**The problem**. Would you please give the entries again word for word, with no images in your copy?

**Records**.
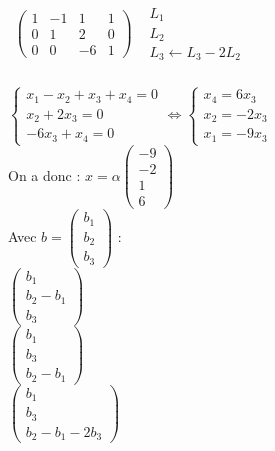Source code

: \documentclass[11pt, fleqn]{report}
\begin{document}
\noindent $
\begin{array}{cc}
	\left(\begin{array}{cccc}
		1 & -1 & 1 & 1 \\
		0 & 1 & 2 & 0 \\
		0 & 0 & -6 & 1
	\end{array}\right)
	& \begin{array}{l}
	L_1\\
	L_2 \\
	L_3 \leftarrow L_3-2L_2
	\end{array}
\end{array}	 $ 
\\
\\
$ \begin{cases}
	x_1-x_2+x_3+x_4 = 0 \\
	x_2+2x_3 = 0 \\
	-6x_3+x_4 = 0
\end{cases} 
\Leftrightarrow
\begin{cases}
	x_4 = 6x_3\\
	x_2 = -2x_3\\
	x_1 = -9x_3
\end{cases}$
\\
On a donc : $x=\alpha \left(\begin{array}{c} -9\\-2\\1\\6 \end{array}\right)$
\\
Avec $b=\left(\begin{array}{l}b_1 \\b_2 \\b_3\end{array}\right)$ : 
\\
$\left(\begin{array}{l}b_1 \\b_2-b_1 \\b_3\end{array}\right)$
\\
$\left(\begin{array}{l}b_1 \\b_3\\b_2-b_1\end{array}\right)$
\\
$\left(\begin{array}{l}b_1 \\b_3\\b_2-b_1-2b_3\end{array}\right)$
\\
\end{document}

**Response below**.
Source code

: \documentclass[11pt, fleqn]{report}
\begin{document}
\noindent $
\begin{array}{cc}
	\left(\begin{array}{cccc}
		1 & -1 & 1 & 1 \\
		0 & 1 & 2 & 0 \\
		0 & 0 & -6 & 1
	\end{array}\right)
	& \begin{array}{l}
	L_1\\
	L_2 \\
	L_3 \leftarrow L_3-2L_2
	\end{array}
\end{array}	 $ 
\\
\\
$ \begin{cases}
	x_1-x_2+x_3+x_4 = 0 \\
	x_2+2x_3 = 0 \\
	-6x_3+x_4 = 0
\end{cases} 
\Leftrightarrow
\begin{cases}
	x_4 = 6x_3\\
	x_2 = -2x_3\\
	x_1 = -9x_3
\end{cases}$
\\
On a donc : $x=\alpha \left(\begin{array}{c} -9\\-2\\1\\6 \end{array}\right)$
\\
Avec $b=\left(\begin{array}{l}b_1 \\b_2 \\b_3\end{array}\right)$ : 
\\
$\left(\begin{array}{l}b_1 \\b_2-b_1 \\b_3\end{array}\right)$
\\
$\left(\begin{array}{l}b_1 \\b_3\\b_2-b_1\end{array}\right)$
\\
$\left(\begin{array}{l}b_1 \\b_3\\b_2-b_1-2b_3\end{array}\right)$
\\
\end{document}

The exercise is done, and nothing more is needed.